■ To do
Every record should be copied exactly, and the images omitted.

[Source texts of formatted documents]
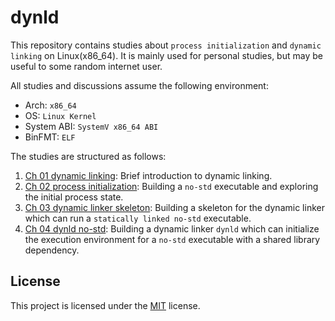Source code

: # dynld

This repository contains studies about `process initialization` and `dynamic
linking` on Linux(x86_64). It is mainly used for personal studies, but may be
useful to some random internet user.

All studies and discussions assume the following environment:
- Arch: `x86_64`
- OS: `Linux Kernel`
- System ABI: `SystemV x86_64 ABI`
- BinFMT: `ELF`

The studies are structured as follows:
1. [Ch 01 dynamic linking](./01_dynamic_linking):
   Brief introduction to dynamic linking.
1. [Ch 02 process initialization](./02_process_init):
   Building a `no-std` executable and exploring the initial process state.
1. [Ch 03 dynamic linker skeleton](./03_hello_dynld):
   Building a skeleton for the dynamic linker which can run a `statically
   linked no-std` executable.
1. [Ch 04 dynld no-std](./04_dynld_nostd):
   Building a dynamic linker `dynld` which can initialize the execution
   environment for a `no-std` executable with a shared library dependency.

## License
This project is licensed under the [MIT](LICENSE) license.
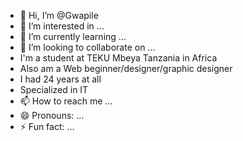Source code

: - 👋 Hi, I’m @Gwapile
- 👀 I’m interested in ...
- 🌱 I’m currently learning ...
- 💞️ I’m looking to collaborate on ...
- I'm a student at TEKU Mbeya Tanzania in Africa
- Also am a Web beginner/designer/graphic designer
- I had 24 years at all
- Specialized in IT
- 📫 How to reach me ...
- 😄 Pronouns: ...
- ⚡ Fun fact: ...

<!---
Gwapile/Gwapile is a ✨ special ✨ repository because its `README.md` (this file) appears on your GitHub profile.
You can click the Preview link to take a look at your changes.
--->
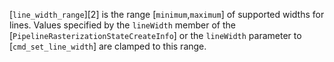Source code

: [`line_width_range`][2] is the range
[`minimum`,`maximum`] of supported widths for lines.
Values specified by the `lineWidth` member of the
[`PipelineRasterizationStateCreateInfo`] or the `lineWidth`
parameter to [`cmd_set_line_width`] are clamped to this range.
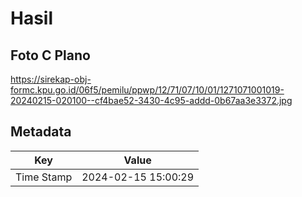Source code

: # Hasil

## Foto C Plano

https://sirekap-obj-formc.kpu.go.id/06f5/pemilu/ppwp/12/71/07/10/01/1271071001019-20240215-020100--cf4bae52-3430-4c95-addd-0b67aa3e3372.jpg


## Metadata

| Key        | Value               |
| ---------- | ------------------- |
| Time Stamp | 2024-02-15 15:00:29 |



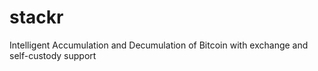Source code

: # stackr
Intelligent Accumulation and Decumulation of Bitcoin with exchange and self-custody support
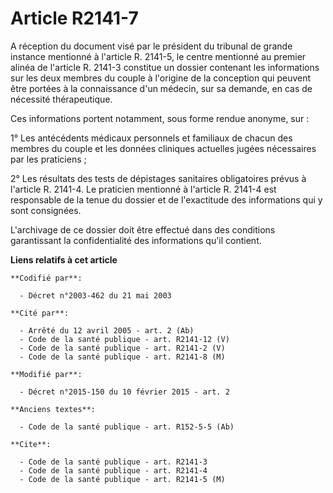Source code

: # Article R2141-7

A réception du document visé par le président du tribunal de grande instance mentionné à l'article R. 2141-5, le centre
mentionné au premier alinéa de l'article R. 2141-3 constitue un dossier contenant les informations sur les deux membres du
couple à l'origine de la conception qui peuvent être portées à la connaissance d'un médecin, sur sa demande, en cas de
nécessité thérapeutique. 

Ces informations portent notamment, sous forme rendue anonyme, sur : 

1° Les antécédents médicaux personnels et familiaux de chacun des membres du couple et les données cliniques actuelles jugées
nécessaires par les praticiens ; 

2° Les résultats des tests de dépistages sanitaires obligatoires prévus à l'article R. 2141-4. Le praticien mentionné à
l'article R. 2141-4 est responsable de la tenue du dossier et de l'exactitude des informations qui y sont consignées. 

L'archivage de ce dossier doit être effectué dans des conditions garantissant la confidentialité des informations qu'il
contient.

**Liens relatifs à cet article**

	**Codifié par**:

	  - Décret n°2003-462 du 21 mai 2003

	**Cité par**:

	  - Arrêté du 12 avril 2005 - art. 2 (Ab)
	  - Code de la santé publique - art. R2141-12 (V)
	  - Code de la santé publique - art. R2141-2 (V)
	  - Code de la santé publique - art. R2141-8 (M)

	**Modifié par**:

	  - Décret n°2015-150 du 10 février 2015 - art. 2

	**Anciens textes**:

	  - Code de la santé publique - art. R152-5-5 (Ab)

	**Cite**:

	  - Code de la santé publique - art. R2141-3
	  - Code de la santé publique - art. R2141-4
	  - Code de la santé publique - art. R2141-5 (M)
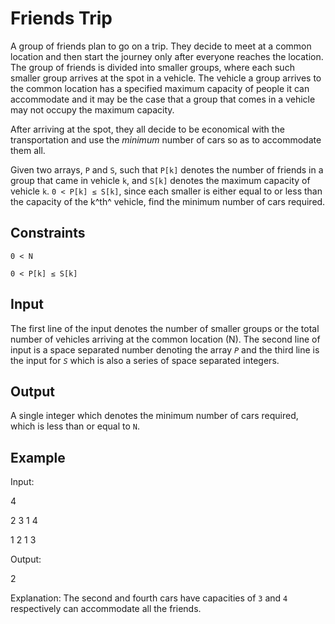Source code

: # Friends Trip

A group of friends plan to go on a trip. They decide to meet at a common location and then start the journey only after everyone reaches the location. The group of friends is divided into smaller groups, where each such smaller group arrives at the spot in a vehicle. The vehicle a group arrives to the common location has a specified maximum capacity of people it can accommodate and it may be the case that a group that comes in a vehicle may not occupy the maximum capacity.

After arriving at the spot, they all decide to be economical with the transportation and use the *minimum* number of cars so as to accommodate them all.

Given two arrays, `P` and `S`, such that `P[k]` denotes the number of friends in a group that came in vehicle `k`, and `S[k]` denotes the maximum capacity of vehicle `k`. `0 < P[k] ≤ S[k]`, since each smaller is either equal to or less than the capacity of the k^th^ vehicle, find the minimum number of cars required.

## Constraints
`0 < N`

`0 < P[k] ≤ S[k]`

## Input
The first line of the input denotes the number of smaller groups or the total number of vehicles arriving at the common location (N). The second line of input is a space separated number denoting the array *`P`* and the third line is the input for *`S`* which is also a series of space separated integers.

## Output
A single integer which denotes the minimum number of cars required, which is less than or equal to `N`.

## Example
Input:

4

2 3 1 4

1 2 1 3


Output:

2

Explanation:
The second and fourth cars have capacities of `3` and `4` respectively can accommodate all the friends.
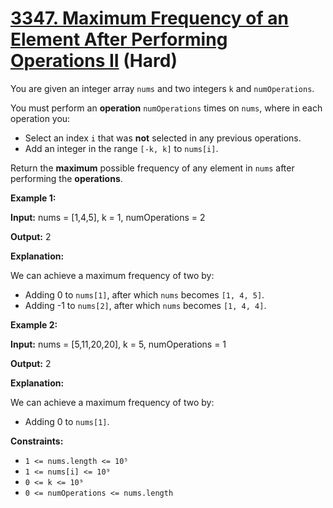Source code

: # [3347. Maximum Frequency of an Element After Performing Operations II][link] (Hard)

[link]: https://leetcode.com/problems/maximum-frequency-of-an-element-after-performing-operations-ii/

You are given an integer array `nums` and two integers `k` and `numOperations`.

You must perform an **operation** `numOperations` times on `nums`, where in each operation you:

- Select an index `i` that was **not** selected in any previous operations.
- Add an integer in the range `[-k, k]` to `nums[i]`.

Return the **maximum** possible frequency of any element in `nums` after performing the
**operations**.

**Example 1:**

**Input:** nums = \[1,4,5\], k = 1, numOperations = 2

**Output:** 2

**Explanation:**

We can achieve a maximum frequency of two by:

- Adding 0 to `nums[1]`, after which `nums` becomes `[1, 4, 5]`.
- Adding -1 to `nums[2]`, after which `nums` becomes `[1, 4, 4]`.

**Example 2:**

**Input:** nums = \[5,11,20,20\], k = 5, numOperations = 1

**Output:** 2

**Explanation:**

We can achieve a maximum frequency of two by:

- Adding 0 to `nums[1]`.

**Constraints:**

- `1 <= nums.length <= 10⁵`
- `1 <= nums[i] <= 10⁹`
- `0 <= k <= 10⁹`
- `0 <= numOperations <= nums.length`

■ Reply to the task
Source code

: # dynld

This repository contains studies about `process initialization` and `dynamic
linking` on Linux(x86_64). It is mainly used for personal studies, but may be
useful to some random internet user.

All studies and discussions assume the following environment:
- Arch: `x86_64`
- OS: `Linux Kernel`
- System ABI: `SystemV x86_64 ABI`
- BinFMT: `ELF`

The studies are structured as follows:
1. [Ch 01 dynamic linking](./01_dynamic_linking):
   Brief introduction to dynamic linking.
1. [Ch 02 process initialization](./02_process_init):
   Building a `no-std` executable and exploring the initial process state.
1. [Ch 03 dynamic linker skeleton](./03_hello_dynld):
   Building a skeleton for the dynamic linker which can run a `statically
   linked no-std` executable.
1. [Ch 04 dynld no-std](./04_dynld_nostd):
   Building a dynamic linker `dynld` which can initialize the execution
   environment for a `no-std` executable with a shared library dependency.

## License
This project is licensed under the [MIT](LICENSE) license.
Source code

: - 👋 Hi, I’m @Gwapile
- 👀 I’m interested in ...
- 🌱 I’m currently learning ...
- 💞️ I’m looking to collaborate on ...
- I'm a student at TEKU Mbeya Tanzania in Africa
- Also am a Web beginner/designer/graphic designer
- I had 24 years at all
- Specialized in IT
- 📫 How to reach me ...
- 😄 Pronouns: ...
- ⚡ Fun fact: ...

<!---
Gwapile/Gwapile is a ✨ special ✨ repository because its `README.md` (this file) appears on your GitHub profile.
You can click the Preview link to take a look at your changes.
--->
Source code

: [`line_width_range`][2] is the range
[`minimum`,`maximum`] of supported widths for lines.
Values specified by the `lineWidth` member of the
[`PipelineRasterizationStateCreateInfo`] or the `lineWidth`
parameter to [`cmd_set_line_width`] are clamped to this range.
Source code

: # Hasil

## Foto C Plano

https://sirekap-obj-formc.kpu.go.id/06f5/pemilu/ppwp/12/71/07/10/01/1271071001019-20240215-020100--cf4bae52-3430-4c95-addd-0b67aa3e3372.jpg


## Metadata

| Key        | Value               |
| ---------- | ------------------- |
| Time Stamp | 2024-02-15 15:00:29 |



Source code

: # stackr
Intelligent Accumulation and Decumulation of Bitcoin with exchange and self-custody support
Source code

: # Article R2141-7

A réception du document visé par le président du tribunal de grande instance mentionné à l'article R. 2141-5, le centre
mentionné au premier alinéa de l'article R. 2141-3 constitue un dossier contenant les informations sur les deux membres du
couple à l'origine de la conception qui peuvent être portées à la connaissance d'un médecin, sur sa demande, en cas de
nécessité thérapeutique. 

Ces informations portent notamment, sous forme rendue anonyme, sur : 

1° Les antécédents médicaux personnels et familiaux de chacun des membres du couple et les données cliniques actuelles jugées
nécessaires par les praticiens ; 

2° Les résultats des tests de dépistages sanitaires obligatoires prévus à l'article R. 2141-4. Le praticien mentionné à
l'article R. 2141-4 est responsable de la tenue du dossier et de l'exactitude des informations qui y sont consignées. 

L'archivage de ce dossier doit être effectué dans des conditions garantissant la confidentialité des informations qu'il
contient.

**Liens relatifs à cet article**

	**Codifié par**:

	  - Décret n°2003-462 du 21 mai 2003

	**Cité par**:

	  - Arrêté du 12 avril 2005 - art. 2 (Ab)
	  - Code de la santé publique - art. R2141-12 (V)
	  - Code de la santé publique - art. R2141-2 (V)
	  - Code de la santé publique - art. R2141-8 (M)

	**Modifié par**:

	  - Décret n°2015-150 du 10 février 2015 - art. 2

	**Anciens textes**:

	  - Code de la santé publique - art. R152-5-5 (Ab)

	**Cite**:

	  - Code de la santé publique - art. R2141-3
	  - Code de la santé publique - art. R2141-4
	  - Code de la santé publique - art. R2141-5 (M)
Source code

: # Friends Trip

A group of friends plan to go on a trip. They decide to meet at a common location and then start the journey only after everyone reaches the location. The group of friends is divided into smaller groups, where each such smaller group arrives at the spot in a vehicle. The vehicle a group arrives to the common location has a specified maximum capacity of people it can accommodate and it may be the case that a group that comes in a vehicle may not occupy the maximum capacity.

After arriving at the spot, they all decide to be economical with the transportation and use the *minimum* number of cars so as to accommodate them all.

Given two arrays, `P` and `S`, such that `P[k]` denotes the number of friends in a group that came in vehicle `k`, and `S[k]` denotes the maximum capacity of vehicle `k`. `0 < P[k] ≤ S[k]`, since each smaller is either equal to or less than the capacity of the k^th^ vehicle, find the minimum number of cars required.

## Constraints
`0 < N`

`0 < P[k] ≤ S[k]`

## Input
The first line of the input denotes the number of smaller groups or the total number of vehicles arriving at the common location (N). The second line of input is a space separated number denoting the array *`P`* and the third line is the input for *`S`* which is also a series of space separated integers.

## Output
A single integer which denotes the minimum number of cars required, which is less than or equal to `N`.

## Example
Input:

4

2 3 1 4

1 2 1 3


Output:

2

Explanation:
The second and fourth cars have capacities of `3` and `4` respectively can accommodate all the friends.
Source code

: # [3347. Maximum Frequency of an Element After Performing Operations II][link] (Hard)

[link]: https://leetcode.com/problems/maximum-frequency-of-an-element-after-performing-operations-ii/

You are given an integer array `nums` and two integers `k` and `numOperations`.

You must perform an **operation** `numOperations` times on `nums`, where in each operation you:

- Select an index `i` that was **not** selected in any previous operations.
- Add an integer in the range `[-k, k]` to `nums[i]`.

Return the **maximum** possible frequency of any element in `nums` after performing the
**operations**.

**Example 1:**

**Input:** nums = \[1,4,5\], k = 1, numOperations = 2

**Output:** 2

**Explanation:**

We can achieve a maximum frequency of two by:

- Adding 0 to `nums[1]`, after which `nums` becomes `[1, 4, 5]`.
- Adding -1 to `nums[2]`, after which `nums` becomes `[1, 4, 4]`.

**Example 2:**

**Input:** nums = \[5,11,20,20\], k = 5, numOperations = 1

**Output:** 2

**Explanation:**

We can achieve a maximum frequency of two by:

- Adding 0 to `nums[1]`.

**Constraints:**

- `1 <= nums.length <= 10⁵`
- `1 <= nums[i] <= 10⁹`
- `0 <= k <= 10⁹`
- `0 <= numOperations <= nums.length`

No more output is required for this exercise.